:: TASK DESCRIPTION ::
All lines of the records below that contain the word "subsection" must be listed.

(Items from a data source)

Start of Block

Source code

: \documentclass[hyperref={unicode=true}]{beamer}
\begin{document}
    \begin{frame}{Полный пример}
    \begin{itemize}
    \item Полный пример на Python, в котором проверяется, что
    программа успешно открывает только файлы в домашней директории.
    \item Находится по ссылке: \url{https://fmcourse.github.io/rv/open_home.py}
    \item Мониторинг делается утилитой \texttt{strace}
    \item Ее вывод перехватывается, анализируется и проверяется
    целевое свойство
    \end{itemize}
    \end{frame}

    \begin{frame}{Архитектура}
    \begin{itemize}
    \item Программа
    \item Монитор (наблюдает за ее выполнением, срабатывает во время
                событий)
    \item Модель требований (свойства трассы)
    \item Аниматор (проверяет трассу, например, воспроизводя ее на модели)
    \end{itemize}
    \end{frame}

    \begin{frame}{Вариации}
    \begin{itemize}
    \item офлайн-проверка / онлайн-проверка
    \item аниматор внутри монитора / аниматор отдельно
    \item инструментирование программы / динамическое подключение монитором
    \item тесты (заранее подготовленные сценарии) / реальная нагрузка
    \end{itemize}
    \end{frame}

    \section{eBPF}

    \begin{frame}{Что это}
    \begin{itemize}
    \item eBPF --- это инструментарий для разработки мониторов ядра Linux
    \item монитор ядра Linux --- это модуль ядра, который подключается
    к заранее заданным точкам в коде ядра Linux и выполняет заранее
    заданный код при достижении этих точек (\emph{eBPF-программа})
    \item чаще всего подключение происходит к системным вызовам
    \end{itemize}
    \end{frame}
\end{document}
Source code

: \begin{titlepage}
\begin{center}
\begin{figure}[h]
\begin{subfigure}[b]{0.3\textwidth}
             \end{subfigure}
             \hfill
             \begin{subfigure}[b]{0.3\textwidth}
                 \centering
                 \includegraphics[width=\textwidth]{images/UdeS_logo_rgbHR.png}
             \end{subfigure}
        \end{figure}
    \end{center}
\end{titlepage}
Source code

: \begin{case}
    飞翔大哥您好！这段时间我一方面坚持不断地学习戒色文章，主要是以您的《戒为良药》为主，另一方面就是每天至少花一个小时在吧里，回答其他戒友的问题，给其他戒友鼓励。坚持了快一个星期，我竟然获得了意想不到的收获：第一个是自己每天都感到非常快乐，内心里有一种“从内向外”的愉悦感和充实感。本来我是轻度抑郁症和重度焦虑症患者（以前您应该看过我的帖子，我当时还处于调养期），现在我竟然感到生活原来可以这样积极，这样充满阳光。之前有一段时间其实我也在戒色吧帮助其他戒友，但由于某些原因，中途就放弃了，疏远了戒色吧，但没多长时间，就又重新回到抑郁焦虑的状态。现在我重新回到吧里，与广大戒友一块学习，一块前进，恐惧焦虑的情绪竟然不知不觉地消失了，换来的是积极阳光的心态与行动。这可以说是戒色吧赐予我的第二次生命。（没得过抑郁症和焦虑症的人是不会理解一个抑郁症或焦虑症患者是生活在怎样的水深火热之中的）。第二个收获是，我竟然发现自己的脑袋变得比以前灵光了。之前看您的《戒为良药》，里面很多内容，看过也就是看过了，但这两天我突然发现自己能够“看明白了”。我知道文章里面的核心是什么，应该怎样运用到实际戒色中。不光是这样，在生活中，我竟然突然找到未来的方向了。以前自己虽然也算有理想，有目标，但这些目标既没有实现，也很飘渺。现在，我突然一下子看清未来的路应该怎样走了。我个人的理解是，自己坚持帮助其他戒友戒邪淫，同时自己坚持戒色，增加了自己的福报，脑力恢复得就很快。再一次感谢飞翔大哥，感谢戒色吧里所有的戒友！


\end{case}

End of Block
Start of Block

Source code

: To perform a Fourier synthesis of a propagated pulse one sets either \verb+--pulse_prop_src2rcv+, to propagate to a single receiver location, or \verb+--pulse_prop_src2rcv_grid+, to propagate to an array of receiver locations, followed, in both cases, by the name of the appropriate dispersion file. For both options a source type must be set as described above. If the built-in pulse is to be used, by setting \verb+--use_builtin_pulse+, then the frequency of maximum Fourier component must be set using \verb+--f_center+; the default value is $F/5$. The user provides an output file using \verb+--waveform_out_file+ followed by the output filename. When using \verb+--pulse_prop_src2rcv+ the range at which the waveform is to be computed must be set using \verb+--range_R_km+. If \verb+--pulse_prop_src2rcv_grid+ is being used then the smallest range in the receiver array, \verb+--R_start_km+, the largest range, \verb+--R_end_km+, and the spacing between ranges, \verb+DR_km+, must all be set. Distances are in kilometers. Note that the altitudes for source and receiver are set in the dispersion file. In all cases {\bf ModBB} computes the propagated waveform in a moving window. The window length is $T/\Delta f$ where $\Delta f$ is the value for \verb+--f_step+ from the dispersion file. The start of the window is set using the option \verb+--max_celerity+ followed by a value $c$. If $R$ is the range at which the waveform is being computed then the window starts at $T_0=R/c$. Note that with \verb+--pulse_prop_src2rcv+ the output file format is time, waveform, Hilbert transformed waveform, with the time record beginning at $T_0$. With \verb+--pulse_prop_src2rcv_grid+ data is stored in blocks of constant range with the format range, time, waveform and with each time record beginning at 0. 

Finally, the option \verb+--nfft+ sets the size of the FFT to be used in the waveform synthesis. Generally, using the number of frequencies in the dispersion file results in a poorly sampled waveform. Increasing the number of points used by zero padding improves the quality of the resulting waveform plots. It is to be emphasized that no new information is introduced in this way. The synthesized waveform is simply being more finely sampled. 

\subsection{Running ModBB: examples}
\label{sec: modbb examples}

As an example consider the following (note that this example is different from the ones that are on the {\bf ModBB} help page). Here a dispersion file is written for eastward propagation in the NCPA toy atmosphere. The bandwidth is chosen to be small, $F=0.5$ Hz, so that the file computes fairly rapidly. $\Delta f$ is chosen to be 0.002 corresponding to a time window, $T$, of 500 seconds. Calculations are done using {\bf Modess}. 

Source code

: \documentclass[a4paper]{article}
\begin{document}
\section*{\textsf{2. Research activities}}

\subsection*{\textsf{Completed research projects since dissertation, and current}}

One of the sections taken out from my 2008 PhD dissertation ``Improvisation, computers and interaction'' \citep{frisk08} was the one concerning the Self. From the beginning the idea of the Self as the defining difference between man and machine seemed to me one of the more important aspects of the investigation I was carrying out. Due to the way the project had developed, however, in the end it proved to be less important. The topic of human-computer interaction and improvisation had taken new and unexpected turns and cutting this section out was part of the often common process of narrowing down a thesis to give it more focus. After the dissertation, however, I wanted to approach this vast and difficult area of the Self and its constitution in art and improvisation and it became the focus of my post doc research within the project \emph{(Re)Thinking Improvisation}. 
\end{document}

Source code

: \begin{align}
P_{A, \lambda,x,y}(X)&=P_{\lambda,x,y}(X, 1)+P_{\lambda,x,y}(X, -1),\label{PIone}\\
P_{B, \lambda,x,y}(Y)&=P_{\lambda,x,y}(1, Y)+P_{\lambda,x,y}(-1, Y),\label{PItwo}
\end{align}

End of Block

:: RESULT FOR THIS EXERCISE ::
\subsection{Running ModBB: examples}
\subsection*{\textsf{Completed research projects since dissertation, and current}}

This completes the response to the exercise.